*** Begin section ***
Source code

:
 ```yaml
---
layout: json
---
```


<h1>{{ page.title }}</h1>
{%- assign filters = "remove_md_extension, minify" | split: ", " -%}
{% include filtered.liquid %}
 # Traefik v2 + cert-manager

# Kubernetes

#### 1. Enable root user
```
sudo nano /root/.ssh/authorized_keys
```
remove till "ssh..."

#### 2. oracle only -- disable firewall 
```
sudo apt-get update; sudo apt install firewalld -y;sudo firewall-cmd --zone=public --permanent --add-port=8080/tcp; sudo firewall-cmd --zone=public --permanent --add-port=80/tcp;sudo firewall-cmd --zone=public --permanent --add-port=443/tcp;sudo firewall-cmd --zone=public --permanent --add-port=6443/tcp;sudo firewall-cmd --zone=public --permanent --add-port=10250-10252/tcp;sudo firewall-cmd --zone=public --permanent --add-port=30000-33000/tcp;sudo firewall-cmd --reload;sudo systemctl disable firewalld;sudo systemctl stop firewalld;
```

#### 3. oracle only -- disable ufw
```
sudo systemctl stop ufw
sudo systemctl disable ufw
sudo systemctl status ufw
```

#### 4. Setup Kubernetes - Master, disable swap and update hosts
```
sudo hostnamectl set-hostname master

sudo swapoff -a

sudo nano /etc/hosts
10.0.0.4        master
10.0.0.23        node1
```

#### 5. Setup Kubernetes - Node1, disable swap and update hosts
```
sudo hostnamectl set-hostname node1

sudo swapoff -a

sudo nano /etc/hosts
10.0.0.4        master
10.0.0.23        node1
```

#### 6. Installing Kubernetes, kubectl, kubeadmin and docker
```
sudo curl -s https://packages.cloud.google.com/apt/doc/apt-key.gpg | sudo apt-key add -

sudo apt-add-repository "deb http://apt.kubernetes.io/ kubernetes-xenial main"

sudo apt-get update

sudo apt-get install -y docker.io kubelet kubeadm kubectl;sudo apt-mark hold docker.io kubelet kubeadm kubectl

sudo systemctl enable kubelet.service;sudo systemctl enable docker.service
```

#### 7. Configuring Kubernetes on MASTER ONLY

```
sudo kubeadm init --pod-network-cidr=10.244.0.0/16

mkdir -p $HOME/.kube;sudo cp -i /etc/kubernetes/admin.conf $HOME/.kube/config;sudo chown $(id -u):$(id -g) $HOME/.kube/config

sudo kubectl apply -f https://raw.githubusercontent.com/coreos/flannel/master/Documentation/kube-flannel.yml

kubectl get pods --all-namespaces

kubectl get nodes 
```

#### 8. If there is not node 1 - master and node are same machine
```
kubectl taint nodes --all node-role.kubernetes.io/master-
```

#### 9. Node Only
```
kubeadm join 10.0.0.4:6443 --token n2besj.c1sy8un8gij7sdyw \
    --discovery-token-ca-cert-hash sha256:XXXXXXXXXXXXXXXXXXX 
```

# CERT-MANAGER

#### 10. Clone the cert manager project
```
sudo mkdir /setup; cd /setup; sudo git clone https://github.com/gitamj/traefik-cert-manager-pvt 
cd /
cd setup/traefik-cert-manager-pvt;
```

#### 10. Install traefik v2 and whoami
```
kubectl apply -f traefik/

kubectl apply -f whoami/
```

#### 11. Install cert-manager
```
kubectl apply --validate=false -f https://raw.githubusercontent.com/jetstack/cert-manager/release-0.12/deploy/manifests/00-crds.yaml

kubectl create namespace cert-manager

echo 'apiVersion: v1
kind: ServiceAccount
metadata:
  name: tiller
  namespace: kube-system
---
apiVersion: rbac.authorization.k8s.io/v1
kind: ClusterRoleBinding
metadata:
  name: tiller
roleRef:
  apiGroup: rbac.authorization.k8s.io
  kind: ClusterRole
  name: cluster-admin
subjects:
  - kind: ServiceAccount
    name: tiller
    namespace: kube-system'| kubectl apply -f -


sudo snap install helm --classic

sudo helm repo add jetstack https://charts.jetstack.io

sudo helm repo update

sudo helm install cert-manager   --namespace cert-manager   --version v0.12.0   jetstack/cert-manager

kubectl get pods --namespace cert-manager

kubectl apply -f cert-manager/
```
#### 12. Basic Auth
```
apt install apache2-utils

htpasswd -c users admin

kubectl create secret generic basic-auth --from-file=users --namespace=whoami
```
*** End section ***
§ PROBLEM DETAILS
Recreate the listing exactly, so that each entry reads as before.

§ TASK SOLUTION
Source code

:
 ```yaml
---
layout: json
---
```


<h1>{{ page.title }}</h1>
{%- assign filters = "remove_md_extension, minify" | split: ", " -%}
{% include filtered.liquid %}
 # Traefik v2 + cert-manager

# Kubernetes

#### 1. Enable root user
```
sudo nano /root/.ssh/authorized_keys
```
remove till "ssh..."

#### 2. oracle only -- disable firewall 
```
sudo apt-get update; sudo apt install firewalld -y;sudo firewall-cmd --zone=public --permanent --add-port=8080/tcp; sudo firewall-cmd --zone=public --permanent --add-port=80/tcp;sudo firewall-cmd --zone=public --permanent --add-port=443/tcp;sudo firewall-cmd --zone=public --permanent --add-port=6443/tcp;sudo firewall-cmd --zone=public --permanent --add-port=10250-10252/tcp;sudo firewall-cmd --zone=public --permanent --add-port=30000-33000/tcp;sudo firewall-cmd --reload;sudo systemctl disable firewalld;sudo systemctl stop firewalld;
```

#### 3. oracle only -- disable ufw
```
sudo systemctl stop ufw
sudo systemctl disable ufw
sudo systemctl status ufw
```

#### 4. Setup Kubernetes - Master, disable swap and update hosts
```
sudo hostnamectl set-hostname master

sudo swapoff -a

sudo nano /etc/hosts
10.0.0.4        master
10.0.0.23        node1
```

#### 5. Setup Kubernetes - Node1, disable swap and update hosts
```
sudo hostnamectl set-hostname node1

sudo swapoff -a

sudo nano /etc/hosts
10.0.0.4        master
10.0.0.23        node1
```

#### 6. Installing Kubernetes, kubectl, kubeadmin and docker
```
sudo curl -s https://packages.cloud.google.com/apt/doc/apt-key.gpg | sudo apt-key add -

sudo apt-add-repository "deb http://apt.kubernetes.io/ kubernetes-xenial main"

sudo apt-get update

sudo apt-get install -y docker.io kubelet kubeadm kubectl;sudo apt-mark hold docker.io kubelet kubeadm kubectl

sudo systemctl enable kubelet.service;sudo systemctl enable docker.service
```

#### 7. Configuring Kubernetes on MASTER ONLY

```
sudo kubeadm init --pod-network-cidr=10.244.0.0/16

mkdir -p $HOME/.kube;sudo cp -i /etc/kubernetes/admin.conf $HOME/.kube/config;sudo chown $(id -u):$(id -g) $HOME/.kube/config

sudo kubectl apply -f https://raw.githubusercontent.com/coreos/flannel/master/Documentation/kube-flannel.yml

kubectl get pods --all-namespaces

kubectl get nodes 
```

#### 8. If there is not node 1 - master and node are same machine
```
kubectl taint nodes --all node-role.kubernetes.io/master-
```

#### 9. Node Only
```
kubeadm join 10.0.0.4:6443 --token n2besj.c1sy8un8gij7sdyw \
    --discovery-token-ca-cert-hash sha256:XXXXXXXXXXXXXXXXXXX 
```

# CERT-MANAGER

#### 10. Clone the cert manager project
```
sudo mkdir /setup; cd /setup; sudo git clone https://github.com/gitamj/traefik-cert-manager-pvt 
cd /
cd setup/traefik-cert-manager-pvt;
```

#### 10. Install traefik v2 and whoami
```
kubectl apply -f traefik/

kubectl apply -f whoami/
```

#### 11. Install cert-manager
```
kubectl apply --validate=false -f https://raw.githubusercontent.com/jetstack/cert-manager/release-0.12/deploy/manifests/00-crds.yaml

kubectl create namespace cert-manager

echo 'apiVersion: v1
kind: ServiceAccount
metadata:
  name: tiller
  namespace: kube-system
---
apiVersion: rbac.authorization.k8s.io/v1
kind: ClusterRoleBinding
metadata:
  name: tiller
roleRef:
  apiGroup: rbac.authorization.k8s.io
  kind: ClusterRole
  name: cluster-admin
subjects:
  - kind: ServiceAccount
    name: tiller
    namespace: kube-system'| kubectl apply -f -


sudo snap install helm --classic

sudo helm repo add jetstack https://charts.jetstack.io

sudo helm repo update

sudo helm install cert-manager   --namespace cert-manager   --version v0.12.0   jetstack/cert-manager

kubectl get pods --namespace cert-manager

kubectl apply -f cert-manager/
```
#### 12. Basic Auth
```
apt install apache2-utils

htpasswd -c users admin

kubectl create secret generic basic-auth --from-file=users --namespace=whoami
```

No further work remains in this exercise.